An algorithm without a proof is not a theorem, it’s just a conjecture. In order to prove it, we have to resort to formal methods. As Boiten explains, “the formal method process entails describing what the program is supposed to do using logical and mathematical notation, then using logical and mathematical proofs to verify that the program indeed does what it should” (source). But because of time and budget constraints, it is considered extremely quixotic to attempt any kind of formal verification on a regular software development process (unless we’re talking about some safety-critical systems, such as those running on nuclear plants).

That is why software testing is a vital part of software engineering: the only practical, rapid way to verify that an algorithm works is by testing it. This has obviously at least two downsides: 1) there can’t be absolute certainty that the program will always work, which 2) brings us to the domain of probability and therefore uncertainty. As Dijkstra famously put it, “testing shows the presence, not the absence of bugs”.

Unless formal methods become an industry standard, as Dr. Thomas wants, the only alternative we have left is good old software testing. If an algorithm without proof is a conjecture, then it’s a hypothesis, which—unlike purely mathematical conjectures—in turn can be subject to empirical verification. And there’s a name for that: the scientific method.

At this point, some terms beg for clarification. An error is a human mistake that introduces a defect in the code, which in turn causes a failure, i.e. the observed incorrect result. Many testers mistakenly confuse defects and failures, and even report the latter as the former while they’re not the same thing at all. A failure is an unexpected or undesired behavior in the system, like a browser crashing or a web component displaying an incorrect result of a mathematical formula. The failure is the behavior you can see and touch. But a defect is a very different beast, it’s an imperfection in the code itself. While the failure is the what, the defect is the why, the reason why the system is not behaving as intended.

So the tester needs to make sure that 1) the failure is reproducible, to make sure it’s not something else, and has to be able to pin down the single cause that’s producing the failure, known as a defect or bug. In this sense, finding bugs means finding the independent variable that’s causing the program failure. And that’s the very essence of the scientific method.
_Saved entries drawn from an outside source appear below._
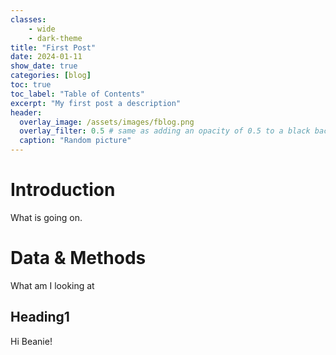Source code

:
 ```yaml
---
classes: 
    - wide
    - dark-theme
title: "First Post"
date: 2024-01-11
show_date: true
categories: [blog]
toc: true
toc_label: "Table of Contents"
excerpt: "My first post a description"
header:
  overlay_image: /assets/images/fblog.png
  overlay_filter: 0.5 # same as adding an opacity of 0.5 to a black background
  caption: "Random picture"
---
```

# Introduction
What is going on.

# Data & Methods
What am I looking at

## Heading1

Hi Beanie!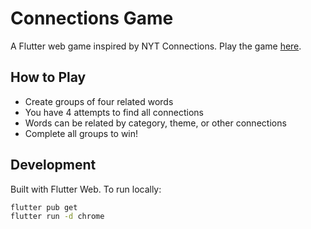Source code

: # Connections Game

A Flutter web game inspired by NYT Connections. Play the game [here](https://YOUR_GITHUB_USERNAME.github.io/connections_game/).

## How to Play
- Create groups of four related words
- You have 4 attempts to find all connections
- Words can be related by category, theme, or other connections
- Complete all groups to win!

## Development
Built with Flutter Web. To run locally:

```bash
flutter pub get
flutter run -d chrome
```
Describing the planetary orbits is in a way science, but it’s much more scientific to explain why planets behave like that, as Newton did with this theory of universal gravitation.

Here’s an example of how it works:

Observation: the system fails when negative inputs are introduced.
Hypothesis: the system fails because the algorithm is not filtering out negative inputs.
Experiment: enter negative inputs again to see if we can reproduce the issue.
Analysis: did the negative inputs yield a system failure again?
-Yes: then it’s time to report the bug.
-No: then the main cause lies somewhere else, or negative inputs are simply not the single cause of the system failure. Further investigation is required.
Report: here we describe what we found and add some evidence to advance our point that the system failure was caused by this bug.

In summary, the scientific method is all about finding the causes of the observed phenomena. In software testing terms, it entails finding the bugs that are producing the failures. That is why the scientific method is literally the very foundation of what software testers do on a daily basis: if something can’t be proven correct, it has to be tested.